Athena Resources seeing a lot of volume and share price gains this week, up from 0.7c to 2.9c. Someone is accumulating AHN. The critical question is why.

They recently had some board changes and have flagged their intention to develop the 2004 inferred JORC compliant magnetite MRE at the Byro Project to a 2012 JORC compliant Indicated Resource. Resource drilling commenced last month to that end.

However, I don't really know enough about AHN to form any firm opinions on it.

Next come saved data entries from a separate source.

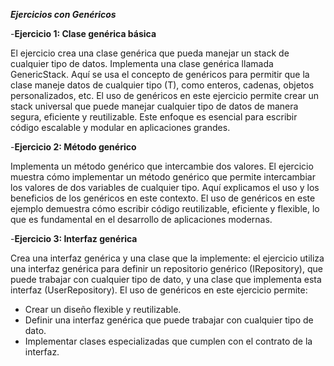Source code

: ***Ejercicios con Genéricos***

-**Ejercicio 1: Clase genérica básica**

El ejercicio crea una clase genérica que pueda manejar un stack de cualquier tipo de datos.
Implementa una clase genérica llamada GenericStack<T>. Aquí se usa el concepto de genéricos para permitir que la clase maneje datos de cualquier tipo (T), como enteros, cadenas, objetos personalizados, etc.
El uso de genéricos en este ejercicio permite crear un stack universal que puede manejar cualquier tipo de datos de manera segura, eficiente y reutilizable. Este enfoque es esencial para escribir código escalable y modular en aplicaciones grandes.

-**Ejercicio 2: Método genérico**

Implementa un método genérico que intercambie dos valores.
El ejercicio muestra cómo implementar un método genérico que permite intercambiar los valores de dos variables de cualquier tipo. Aquí explicamos el uso y los beneficios de los genéricos en este contexto.
El uso de genéricos en este ejemplo demuestra cómo escribir código reutilizable, eficiente y flexible, lo que es fundamental en el desarrollo de aplicaciones modernas.

-**Ejercicio 3: Interfaz genérica**

Crea una interfaz genérica y una clase que la implemente: el ejercicio utiliza una interfaz genérica para definir un repositorio genérico (IRepository<T>), que puede trabajar con cualquier tipo de dato, y una clase que implementa esta interfaz (UserRepository).
El uso de genéricos en este ejercicio permite:

- Crear un diseño flexible y reutilizable.
- Definir una interfaz genérica que puede trabajar con cualquier tipo de dato.
- Implementar clases especializadas que cumplen con el contrato de la interfaz.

If anyone here is following AHN, or has a passing interest in it, feel free to share your views.


----------



## Dona Ferentes (9 June 2022)

3. If the answer to question 1 is “no”, is there any other explanation that AHN may have for the recent trading in its securities?

Answer: _The Company announced Changes to the Board of Directors on 31 May 2022 and commencement of resources drilling at the Byro Project on 25 May 2022 

.... someone thinks its a good deal, and the rest pile in?_



> _Through pilot processing trials Athena can reliably produce bulk concentrate at the FE1 Inferred resource to be divided into two categories, a High Purity magnetite, (HPFe), product 71.5%Fe < 72%Fe, and a Super Purity magnetite, (SPFe), product >72%Fe.  (Announced on 16 April 2018 and 18 September 2018). These iron grades are equaled by few mines in the world and among the highest purity reported in Australia_


----------